Dick Stanley said...

The "haram" misspelling could be a Freudian slip. She wanted so bad to criticise the goat lovers but the cult won't allow it.

SnoopyTheGoon said...

She seems to miss a lot of things, and the question is was it because of ignorance or on purpose.

SnoopyTheGoon said...

She will get there, give her time. Jainists are know for their cruelty. And there unbridled patriarchal rule.

SnoopyTheGoon said...

Well, I tend to agree with you on that. There is too much enmity in the air around the latest cases.

David Sigeti said...

The Torah includes the "law of the beautiful captive". It allows a soldier to sleep with (read rape) a "beautiful captive" for one night. After that, he must free her or marry her (as a legitimate wife, which also frees her, from slavery at least), but he cannot keep her as a concubine (read sex slave).

The law is an interesting half-way measure to try to limit rape in war. Like many of the laws of the Torah, it takes for granted that certain evils of the contemporary society could not be eliminated completely, but attempts to substantially limit them. Nowadays, of course, we expect that armies will punish rape by soldiers at war just as it is punished in peacetime and that rape in war can be drastically reduced by such criminalization. Frankly, I think that whoever it was that came up with the compromise of the law of the beautiful captive would be pleased, although maybe very surprised.

SnoopyTheGoon said...

Thanks for clarification, David. I expect you know the story of IDF non-rapists being blamed for non-raping as a racist behavior...

Valerie Tarico said...

Apart from my poor spelling--which is a lifelong bane--I'm afraid I have to disappoint your readers who are convinced that anyone critiquing Christianity must be blind to the faults of Islam. I do write more about the former than the latter because it is the religion I was raised and schooled in. But to the extent that my knowledge permits, I try to be an equal opportunity critic of the Abrahamic religions. http://valerietarico.com/2014/10/24/bible-vs-quran-test-your-knowledge-of-who-deserves-death-in-which-religion/

Valerie Tarico said...

The Torah regularly endorses nonconsensual sex of various kinds and in no place is it stated that a woman's consent is needed or desired before sex. Where it does address rape, it treats rape as a property crime--a violation against the man who has rights to a woman's reproductive capacity. http://valerietarico.com/2012/11/04/the-bible-says-yes-to-legitimate-rape-and-rape-babies/

SnoopyTheGoon said...

Dear Valerie (or Ms Tarico, if you prefer): thanks for taking time and care to address this post and this blogger.
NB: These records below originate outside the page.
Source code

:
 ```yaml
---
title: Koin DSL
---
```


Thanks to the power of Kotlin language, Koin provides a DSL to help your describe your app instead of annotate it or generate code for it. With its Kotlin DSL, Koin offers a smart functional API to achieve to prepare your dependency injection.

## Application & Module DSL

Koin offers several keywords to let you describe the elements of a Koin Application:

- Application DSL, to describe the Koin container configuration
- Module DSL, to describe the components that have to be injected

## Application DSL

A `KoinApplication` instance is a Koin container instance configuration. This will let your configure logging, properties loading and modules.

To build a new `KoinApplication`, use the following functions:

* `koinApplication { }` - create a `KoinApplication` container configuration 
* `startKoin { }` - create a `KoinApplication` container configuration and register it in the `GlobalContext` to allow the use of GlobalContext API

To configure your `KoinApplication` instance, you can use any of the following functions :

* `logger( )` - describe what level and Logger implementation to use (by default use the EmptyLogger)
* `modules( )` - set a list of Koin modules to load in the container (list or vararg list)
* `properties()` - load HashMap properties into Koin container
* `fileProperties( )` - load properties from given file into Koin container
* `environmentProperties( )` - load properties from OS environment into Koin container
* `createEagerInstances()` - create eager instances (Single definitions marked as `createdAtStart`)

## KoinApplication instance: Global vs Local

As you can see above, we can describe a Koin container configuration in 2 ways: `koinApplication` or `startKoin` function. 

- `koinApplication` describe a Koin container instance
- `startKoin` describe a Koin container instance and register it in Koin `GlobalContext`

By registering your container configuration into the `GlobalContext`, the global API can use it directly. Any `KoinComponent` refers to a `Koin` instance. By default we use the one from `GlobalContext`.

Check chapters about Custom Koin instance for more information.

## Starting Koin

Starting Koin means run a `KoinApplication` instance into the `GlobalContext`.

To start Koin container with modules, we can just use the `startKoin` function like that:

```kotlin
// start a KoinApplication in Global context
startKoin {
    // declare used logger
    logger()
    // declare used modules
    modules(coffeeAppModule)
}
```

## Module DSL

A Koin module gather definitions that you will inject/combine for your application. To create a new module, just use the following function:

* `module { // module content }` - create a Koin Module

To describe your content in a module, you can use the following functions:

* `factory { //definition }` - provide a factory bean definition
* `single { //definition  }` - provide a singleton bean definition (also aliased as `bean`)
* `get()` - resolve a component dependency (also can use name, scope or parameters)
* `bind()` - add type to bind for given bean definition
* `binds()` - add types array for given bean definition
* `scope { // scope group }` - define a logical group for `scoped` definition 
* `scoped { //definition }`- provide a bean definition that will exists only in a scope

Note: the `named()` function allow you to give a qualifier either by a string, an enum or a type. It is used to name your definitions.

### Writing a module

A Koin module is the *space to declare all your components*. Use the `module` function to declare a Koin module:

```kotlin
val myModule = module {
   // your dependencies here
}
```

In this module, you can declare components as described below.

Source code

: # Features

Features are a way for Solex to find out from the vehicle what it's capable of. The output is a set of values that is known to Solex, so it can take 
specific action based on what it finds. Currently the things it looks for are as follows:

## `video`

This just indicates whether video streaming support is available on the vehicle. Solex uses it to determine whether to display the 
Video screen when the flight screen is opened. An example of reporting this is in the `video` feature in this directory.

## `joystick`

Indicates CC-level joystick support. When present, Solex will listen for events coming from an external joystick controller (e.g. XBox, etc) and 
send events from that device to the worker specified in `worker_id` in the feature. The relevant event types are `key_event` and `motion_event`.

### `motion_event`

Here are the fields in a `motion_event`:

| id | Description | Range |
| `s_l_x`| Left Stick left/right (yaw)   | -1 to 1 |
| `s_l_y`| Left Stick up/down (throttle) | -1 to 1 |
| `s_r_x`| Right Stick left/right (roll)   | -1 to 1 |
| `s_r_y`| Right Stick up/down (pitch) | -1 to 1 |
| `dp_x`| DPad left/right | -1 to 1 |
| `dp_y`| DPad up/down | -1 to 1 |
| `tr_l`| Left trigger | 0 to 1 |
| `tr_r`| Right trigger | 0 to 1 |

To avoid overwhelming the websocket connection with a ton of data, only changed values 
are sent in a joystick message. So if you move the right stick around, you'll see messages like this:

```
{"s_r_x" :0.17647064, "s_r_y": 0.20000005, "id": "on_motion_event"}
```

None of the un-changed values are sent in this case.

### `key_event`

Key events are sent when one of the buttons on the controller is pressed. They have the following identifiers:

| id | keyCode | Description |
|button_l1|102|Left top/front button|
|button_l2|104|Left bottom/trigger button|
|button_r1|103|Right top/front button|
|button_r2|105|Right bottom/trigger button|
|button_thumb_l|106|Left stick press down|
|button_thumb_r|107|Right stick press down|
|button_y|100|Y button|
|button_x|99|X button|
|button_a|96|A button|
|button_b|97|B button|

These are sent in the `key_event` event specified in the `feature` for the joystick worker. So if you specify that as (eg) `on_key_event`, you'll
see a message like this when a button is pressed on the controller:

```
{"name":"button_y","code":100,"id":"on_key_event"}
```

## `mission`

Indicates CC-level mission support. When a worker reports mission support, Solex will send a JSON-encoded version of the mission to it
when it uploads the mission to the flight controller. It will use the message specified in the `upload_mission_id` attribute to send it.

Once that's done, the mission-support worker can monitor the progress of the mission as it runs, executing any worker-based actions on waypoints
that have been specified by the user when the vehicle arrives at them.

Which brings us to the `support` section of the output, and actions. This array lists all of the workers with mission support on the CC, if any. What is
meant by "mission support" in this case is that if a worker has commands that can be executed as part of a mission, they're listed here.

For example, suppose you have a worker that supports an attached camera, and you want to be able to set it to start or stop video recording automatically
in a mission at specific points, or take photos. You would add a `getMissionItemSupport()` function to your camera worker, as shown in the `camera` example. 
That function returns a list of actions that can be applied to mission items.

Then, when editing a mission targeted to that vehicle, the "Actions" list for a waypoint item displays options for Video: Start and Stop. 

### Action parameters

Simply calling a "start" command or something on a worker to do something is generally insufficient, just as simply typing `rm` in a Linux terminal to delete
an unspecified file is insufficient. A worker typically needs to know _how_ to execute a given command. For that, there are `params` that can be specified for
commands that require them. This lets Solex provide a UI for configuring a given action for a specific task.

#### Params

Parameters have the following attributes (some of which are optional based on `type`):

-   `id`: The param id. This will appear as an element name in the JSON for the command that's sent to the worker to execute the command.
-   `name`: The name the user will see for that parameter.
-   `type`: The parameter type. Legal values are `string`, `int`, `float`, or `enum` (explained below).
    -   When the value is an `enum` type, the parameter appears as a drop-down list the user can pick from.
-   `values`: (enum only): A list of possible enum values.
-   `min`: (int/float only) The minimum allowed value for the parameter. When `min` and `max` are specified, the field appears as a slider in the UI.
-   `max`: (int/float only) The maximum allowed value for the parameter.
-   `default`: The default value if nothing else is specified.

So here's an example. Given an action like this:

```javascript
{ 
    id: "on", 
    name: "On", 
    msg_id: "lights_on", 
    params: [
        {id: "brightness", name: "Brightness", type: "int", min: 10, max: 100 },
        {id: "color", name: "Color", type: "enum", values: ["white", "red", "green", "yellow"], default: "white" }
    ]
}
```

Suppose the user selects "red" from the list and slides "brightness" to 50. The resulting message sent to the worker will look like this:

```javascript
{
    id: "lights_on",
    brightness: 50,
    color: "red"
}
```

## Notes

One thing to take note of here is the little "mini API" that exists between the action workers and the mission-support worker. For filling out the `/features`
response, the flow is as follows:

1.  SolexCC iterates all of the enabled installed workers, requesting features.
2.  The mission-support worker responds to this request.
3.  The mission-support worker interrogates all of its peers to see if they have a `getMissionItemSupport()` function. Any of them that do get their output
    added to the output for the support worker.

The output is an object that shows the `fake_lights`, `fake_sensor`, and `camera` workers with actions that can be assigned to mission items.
Your response, while it is constructed logically and sounds reasonable, still looks like an attempt to deflect, instead of a direct and straight answer. To start with, the title of your article is "Why rape is so intrinsic to religion" - notice "religion" and not "gods". So, when as a simple reader I look at the lineup of the guilty religions, the absence of RoP is rather outstanding.
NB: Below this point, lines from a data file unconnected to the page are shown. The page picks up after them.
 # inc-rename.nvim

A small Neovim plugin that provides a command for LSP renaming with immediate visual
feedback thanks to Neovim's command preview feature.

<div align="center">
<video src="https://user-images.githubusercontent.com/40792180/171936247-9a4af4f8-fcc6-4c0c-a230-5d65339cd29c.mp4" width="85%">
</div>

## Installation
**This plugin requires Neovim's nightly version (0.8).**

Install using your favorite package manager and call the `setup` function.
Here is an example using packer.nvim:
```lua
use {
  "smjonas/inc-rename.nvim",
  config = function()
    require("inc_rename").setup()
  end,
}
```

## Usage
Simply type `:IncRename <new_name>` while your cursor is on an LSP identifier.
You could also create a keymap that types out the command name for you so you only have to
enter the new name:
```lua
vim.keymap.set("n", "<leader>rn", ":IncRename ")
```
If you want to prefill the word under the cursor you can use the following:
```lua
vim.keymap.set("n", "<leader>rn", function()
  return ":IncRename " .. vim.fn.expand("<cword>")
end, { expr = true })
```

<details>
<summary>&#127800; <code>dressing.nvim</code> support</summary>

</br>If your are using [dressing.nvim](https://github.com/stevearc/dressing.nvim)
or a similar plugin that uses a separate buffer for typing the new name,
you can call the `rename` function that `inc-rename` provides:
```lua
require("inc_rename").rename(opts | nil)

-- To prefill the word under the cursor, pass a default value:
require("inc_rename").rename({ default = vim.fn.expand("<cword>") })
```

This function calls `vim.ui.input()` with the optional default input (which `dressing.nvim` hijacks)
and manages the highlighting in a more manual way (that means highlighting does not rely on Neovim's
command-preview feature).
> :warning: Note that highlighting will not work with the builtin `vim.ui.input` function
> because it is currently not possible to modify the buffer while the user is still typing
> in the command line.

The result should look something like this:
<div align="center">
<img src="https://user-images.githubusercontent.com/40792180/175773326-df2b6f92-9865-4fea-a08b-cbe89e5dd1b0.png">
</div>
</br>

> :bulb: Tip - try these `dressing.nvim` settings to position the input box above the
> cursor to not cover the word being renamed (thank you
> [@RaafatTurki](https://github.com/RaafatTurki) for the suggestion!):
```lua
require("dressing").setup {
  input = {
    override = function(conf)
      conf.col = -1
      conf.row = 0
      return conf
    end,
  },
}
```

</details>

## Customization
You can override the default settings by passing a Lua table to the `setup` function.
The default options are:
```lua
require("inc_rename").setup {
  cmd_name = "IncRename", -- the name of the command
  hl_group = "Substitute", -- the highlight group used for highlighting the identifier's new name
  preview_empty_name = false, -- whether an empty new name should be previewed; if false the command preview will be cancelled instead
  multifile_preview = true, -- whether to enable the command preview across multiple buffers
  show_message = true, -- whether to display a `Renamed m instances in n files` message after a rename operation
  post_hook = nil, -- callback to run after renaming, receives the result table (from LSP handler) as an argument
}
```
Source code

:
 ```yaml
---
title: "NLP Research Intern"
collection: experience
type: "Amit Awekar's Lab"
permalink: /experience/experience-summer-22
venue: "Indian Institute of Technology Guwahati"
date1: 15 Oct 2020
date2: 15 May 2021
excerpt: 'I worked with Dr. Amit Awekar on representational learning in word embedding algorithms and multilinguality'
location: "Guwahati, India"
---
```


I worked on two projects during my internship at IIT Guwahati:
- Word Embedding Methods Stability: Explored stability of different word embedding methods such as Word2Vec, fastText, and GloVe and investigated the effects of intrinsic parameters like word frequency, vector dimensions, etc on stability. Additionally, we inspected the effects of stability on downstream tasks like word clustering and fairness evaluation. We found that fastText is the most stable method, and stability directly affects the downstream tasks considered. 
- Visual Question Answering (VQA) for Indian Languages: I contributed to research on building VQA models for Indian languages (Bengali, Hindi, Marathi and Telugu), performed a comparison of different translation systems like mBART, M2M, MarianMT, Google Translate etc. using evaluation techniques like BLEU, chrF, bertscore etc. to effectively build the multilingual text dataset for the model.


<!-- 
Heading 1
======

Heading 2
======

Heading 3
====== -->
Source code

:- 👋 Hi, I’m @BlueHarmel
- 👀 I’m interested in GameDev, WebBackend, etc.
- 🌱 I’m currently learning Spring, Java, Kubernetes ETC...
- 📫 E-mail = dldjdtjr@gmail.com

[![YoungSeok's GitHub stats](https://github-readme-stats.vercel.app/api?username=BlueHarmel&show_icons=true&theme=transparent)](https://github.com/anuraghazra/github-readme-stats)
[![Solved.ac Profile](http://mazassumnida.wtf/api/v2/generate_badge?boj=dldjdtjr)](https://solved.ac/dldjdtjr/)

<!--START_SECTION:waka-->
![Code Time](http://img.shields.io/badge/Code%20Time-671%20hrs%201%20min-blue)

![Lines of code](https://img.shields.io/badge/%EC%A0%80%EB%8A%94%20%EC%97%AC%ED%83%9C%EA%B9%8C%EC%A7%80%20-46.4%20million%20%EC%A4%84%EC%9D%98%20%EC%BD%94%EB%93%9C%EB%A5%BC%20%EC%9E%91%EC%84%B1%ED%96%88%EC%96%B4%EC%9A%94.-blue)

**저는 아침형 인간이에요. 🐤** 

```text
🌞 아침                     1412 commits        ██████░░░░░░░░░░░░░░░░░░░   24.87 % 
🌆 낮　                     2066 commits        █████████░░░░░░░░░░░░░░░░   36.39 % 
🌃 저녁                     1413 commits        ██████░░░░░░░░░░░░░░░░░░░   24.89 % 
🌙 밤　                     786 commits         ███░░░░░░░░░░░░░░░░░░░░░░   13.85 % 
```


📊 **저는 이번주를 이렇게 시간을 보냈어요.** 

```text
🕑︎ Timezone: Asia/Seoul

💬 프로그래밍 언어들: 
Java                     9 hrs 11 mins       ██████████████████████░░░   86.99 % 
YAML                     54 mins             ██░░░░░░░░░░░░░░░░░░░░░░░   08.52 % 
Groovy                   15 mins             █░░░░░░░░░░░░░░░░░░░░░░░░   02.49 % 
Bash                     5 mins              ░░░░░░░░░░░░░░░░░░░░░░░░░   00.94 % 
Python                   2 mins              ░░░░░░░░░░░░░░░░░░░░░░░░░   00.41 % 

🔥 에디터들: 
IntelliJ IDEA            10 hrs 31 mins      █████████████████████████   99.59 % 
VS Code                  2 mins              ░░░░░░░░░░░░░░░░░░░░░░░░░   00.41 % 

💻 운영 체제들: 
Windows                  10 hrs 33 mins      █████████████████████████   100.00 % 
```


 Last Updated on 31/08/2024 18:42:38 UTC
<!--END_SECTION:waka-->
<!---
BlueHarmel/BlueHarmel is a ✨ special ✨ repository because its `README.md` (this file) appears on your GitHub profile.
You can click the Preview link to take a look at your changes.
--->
Since in Islam the prophet's status is almost god-like and his following is not subject to questioning, the reason for non-inclusion sounds very flimsy. If anything, Islam should be the first in the line-up: not only because of the teaching but because of the modern practices.
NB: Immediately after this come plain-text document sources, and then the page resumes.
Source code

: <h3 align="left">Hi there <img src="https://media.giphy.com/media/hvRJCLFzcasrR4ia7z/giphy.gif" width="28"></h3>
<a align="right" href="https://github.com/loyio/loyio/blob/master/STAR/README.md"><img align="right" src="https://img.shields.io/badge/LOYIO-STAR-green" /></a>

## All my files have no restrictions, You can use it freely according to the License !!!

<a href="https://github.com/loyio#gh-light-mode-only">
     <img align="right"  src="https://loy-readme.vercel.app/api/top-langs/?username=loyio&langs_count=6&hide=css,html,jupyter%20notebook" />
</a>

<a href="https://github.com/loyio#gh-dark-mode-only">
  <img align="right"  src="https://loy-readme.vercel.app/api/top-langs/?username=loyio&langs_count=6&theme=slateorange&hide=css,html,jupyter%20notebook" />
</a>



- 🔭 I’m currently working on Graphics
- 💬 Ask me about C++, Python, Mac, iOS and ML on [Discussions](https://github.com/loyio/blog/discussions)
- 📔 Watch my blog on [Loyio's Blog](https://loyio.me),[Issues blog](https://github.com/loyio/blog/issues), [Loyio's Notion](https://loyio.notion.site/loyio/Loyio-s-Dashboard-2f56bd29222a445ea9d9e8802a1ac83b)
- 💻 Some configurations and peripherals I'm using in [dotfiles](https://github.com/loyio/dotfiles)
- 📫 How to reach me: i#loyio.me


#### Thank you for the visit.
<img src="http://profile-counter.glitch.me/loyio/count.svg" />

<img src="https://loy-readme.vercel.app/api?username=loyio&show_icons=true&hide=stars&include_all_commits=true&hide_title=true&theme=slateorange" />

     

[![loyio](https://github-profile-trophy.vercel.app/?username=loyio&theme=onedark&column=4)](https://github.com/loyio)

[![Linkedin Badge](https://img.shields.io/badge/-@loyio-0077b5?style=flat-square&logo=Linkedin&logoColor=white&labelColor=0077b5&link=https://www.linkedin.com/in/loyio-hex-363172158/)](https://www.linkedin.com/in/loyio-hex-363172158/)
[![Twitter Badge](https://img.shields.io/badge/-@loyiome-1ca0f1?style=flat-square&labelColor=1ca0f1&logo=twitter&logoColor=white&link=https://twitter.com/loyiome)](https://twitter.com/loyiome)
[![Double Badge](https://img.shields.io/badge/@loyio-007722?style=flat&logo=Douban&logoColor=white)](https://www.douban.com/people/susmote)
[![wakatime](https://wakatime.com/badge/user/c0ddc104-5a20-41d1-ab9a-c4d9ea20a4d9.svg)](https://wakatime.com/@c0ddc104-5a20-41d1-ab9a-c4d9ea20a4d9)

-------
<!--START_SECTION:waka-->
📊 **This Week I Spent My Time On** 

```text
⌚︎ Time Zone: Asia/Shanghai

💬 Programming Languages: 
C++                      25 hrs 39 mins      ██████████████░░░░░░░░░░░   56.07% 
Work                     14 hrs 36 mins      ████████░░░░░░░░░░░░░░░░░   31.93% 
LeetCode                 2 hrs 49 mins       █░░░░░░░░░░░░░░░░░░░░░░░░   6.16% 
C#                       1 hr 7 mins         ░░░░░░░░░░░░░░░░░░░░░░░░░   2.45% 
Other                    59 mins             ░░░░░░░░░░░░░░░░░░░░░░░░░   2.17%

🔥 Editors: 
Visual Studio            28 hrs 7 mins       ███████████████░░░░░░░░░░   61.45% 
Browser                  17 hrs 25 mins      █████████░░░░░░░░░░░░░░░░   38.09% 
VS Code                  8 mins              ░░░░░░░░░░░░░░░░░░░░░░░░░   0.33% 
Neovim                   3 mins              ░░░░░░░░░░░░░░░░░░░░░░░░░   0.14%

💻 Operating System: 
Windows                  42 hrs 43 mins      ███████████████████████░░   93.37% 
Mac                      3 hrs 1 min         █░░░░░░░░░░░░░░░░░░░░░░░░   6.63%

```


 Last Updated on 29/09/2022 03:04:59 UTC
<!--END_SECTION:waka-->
Notice that there is no attempt on my part to argue with other conclusions of your article, where rape - which is definitely one of the ugliest and oldest crimes in human history - is concerned. While not sure about your conclusion re sexual manipulation and coercion perpetrated by males on university campuses - I mean the link to religions and not the severity of the crime, of course - I don't see your reasoning as faulty.

As for spelling ("haram" vs "harem") - nah, we are not spelling Nazis here. It is simply that this typo happened to be helpful in the context.